Corey had wielded the syringe when Byron got a cold. If eliminating snot had been an Olympic sport, my husband would’ve medaled. I smiled at the thought and reached into my purse for his letter, but I only touched it. I couldn’t make myself open it.
When we got home from our outing, I fed her and put her down for a nap, thinking I might put myself down for a little nap, too. When I got my phone out of my purse, though, I saw I’d missed two calls, one from New York and the other local.
In my first voicemail, my beleaguered agent, Datya, had called to remind me that my final deadline was January third. I didn’t want to call her.
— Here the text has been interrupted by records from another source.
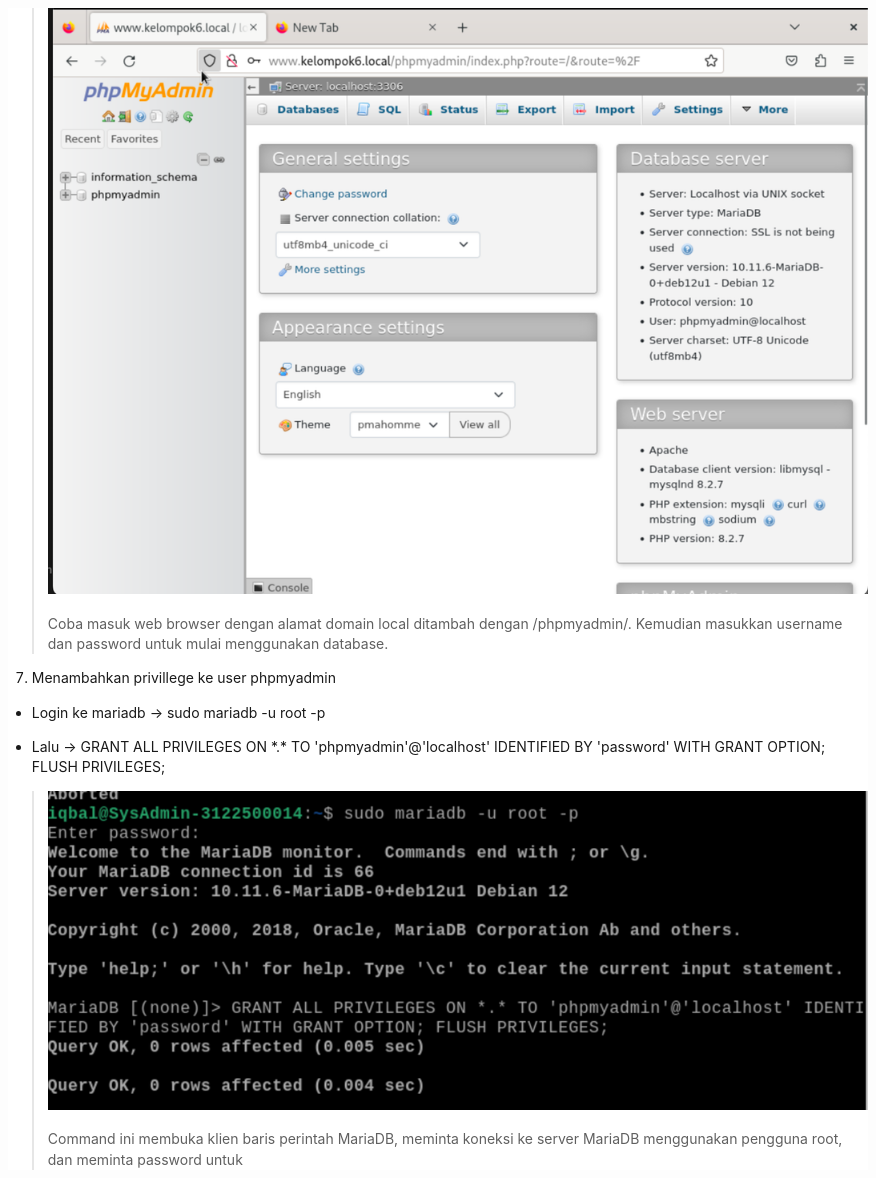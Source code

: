 > <img src="./media/image98.png"/>
>
> Coba masuk web browser dengan alamat domain local ditambah dengan
> /phpmyadmin/. Kemudian masukkan username dan password untuk mulai
> menggunakan database.

7.  Menambahkan privillege ke user phpmyadmin

- Login ke mariadb → sudo mariadb -u root -p

- Lalu → GRANT ALL PRIVILEGES ON \*.\* TO 'phpmyadmin'@'localhost'
  IDENTIFIED BY 'password' WITH GRANT OPTION; FLUSH PRIVILEGES;

> <img src="./media/image64.png"/>
>
> Command ini membuka klien baris perintah MariaDB, meminta koneksi ke
> server MariaDB menggunakan pengguna root, dan meminta password untuk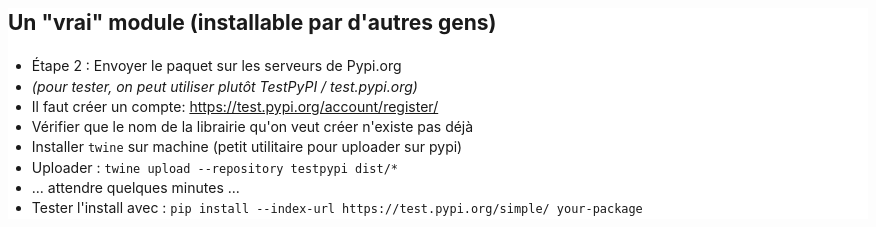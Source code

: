 
## Un "vrai" module (installable par d'autres gens)

- Étape 2 : Envoyer le paquet sur les serveurs de Pypi.org
- *(pour tester, on peut utiliser plutôt TestPyPI / test.pypi.org)*
- Il faut créer un compte: https://test.pypi.org/account/register/
- Vérifier que le nom de la librairie qu'on veut créer n'existe pas déjà
- Installer `twine` sur machine (petit utilitaire pour uploader sur pypi)
- Uploader : `twine upload --repository testpypi dist/*`
- ... attendre quelques minutes ...
- Tester l'install avec : `pip install --index-url https://test.pypi.org/simple/ your-package`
The second message informed me a social worker, one Yolanda Gibbons, would be coming to see me soon and to call her in the meantime if I had any problems.
I didn’t want to call her, either.
Truth be told, I never wanted to call anyone anymore. After years of wrangling with insurance companies over incorrect bills—some of them the day after Corey’s funeral—I didn’t like talking on the phone anymore. Just as I’d nodded off, though, the traitorous device vibrated, and I saw that it was Datya calling me again.